Château Saint-Pierre: Tasting & Drinking
This is a small property which I once said was often overlooked, although I am not so sure that is still the case. Fifteen or twenty years ago it wasn’t unusual to find bottles of Château Saint-Pierre languishing on shelves and merchants’ lists at very attractive prices, and they thus provided some good value drinking, along with one or two other St Julien fourth growths. With the rise in popularity of Bordeaux as a whole, and increasing awareness that quality has been on the up here, word has gotten around. Nevertheless, these wines still remain under-appreciated and favourably priced compared to other St Julien classed growths, especially those from the Léoville estates, or from Château Ducru-Beaucaillou.

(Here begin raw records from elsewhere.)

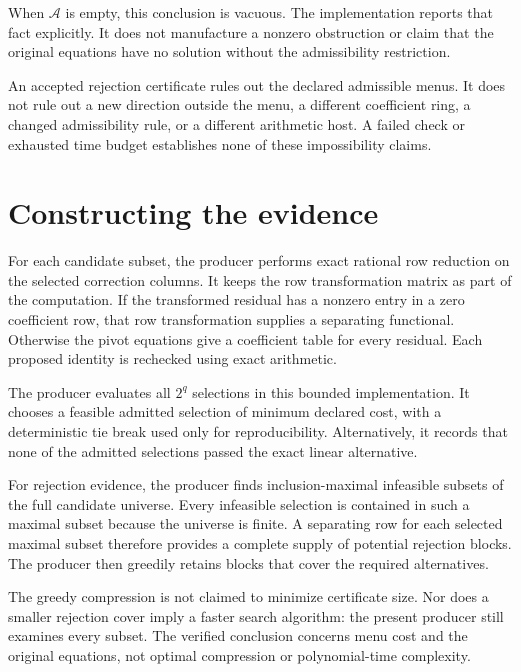 When $\mathcal A$ is empty, this conclusion is vacuous. The implementation reports that fact explicitly. It does not manufacture a nonzero obstruction or claim that the original equations have no solution without the admissibility restriction.

\begin{scopebox}[title=The scope of rejection]
An accepted rejection certificate rules out the declared admissible menus. It does not rule out a new direction outside the menu, a different coefficient ring, a changed admissibility rule, or a different arithmetic host. A failed check or exhausted time budget establishes none of these impossibility claims.
\end{scopebox}

\section{Constructing the evidence}

For each candidate subset, the producer performs exact rational row reduction on the selected correction columns. It keeps the row transformation matrix as part of the computation. If the transformed residual has a nonzero entry in a zero coefficient row, that row transformation supplies a separating functional. Otherwise the pivot equations give a coefficient table for every residual. Each proposed identity is rechecked using exact arithmetic.

The producer evaluates all $2^q$ selections in this bounded implementation. It chooses a feasible admitted selection of minimum declared cost, with a deterministic tie break used only for reproducibility. Alternatively, it records that none of the admitted selections passed the exact linear alternative.

For rejection evidence, the producer finds inclusion-maximal infeasible subsets of the full candidate universe. Every infeasible selection is contained in such a maximal subset because the universe is finite. A separating row for each selected maximal subset therefore provides a complete supply of potential rejection blocks. The producer then greedily retains blocks that cover the required alternatives.

The greedy compression is not claimed to minimize certificate size. Nor does a smaller rejection cover imply a faster search algorithm: the present producer still examines every subset. The verified conclusion concerns menu cost and the original equations, not optimal compression or polynomial-time complexity.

My experience of the wines includes numerous vintages from the time of Henri Martin, and subsequently wines made during the tenure of Jean-Louis Triaud. I admit they rarely provide the breathtaking excitement that can be found with some other properties of the commune, although I thought the 1995 very satisfying and at the very early stage at which I tasted it I thought it was one of the more interesting wines from this estate in recent years. The 2000 may also have more promise than my conservative score may suggest, although it did not show the pent-up promise that many other wines of this vintage have demonstrated. But we should not throw out the baby with the bathwater; there are many châteaux where the shine can be dulled by comparison with the likes of Château Léoville-Las-Cases or Château Ducru-Beaucaillou.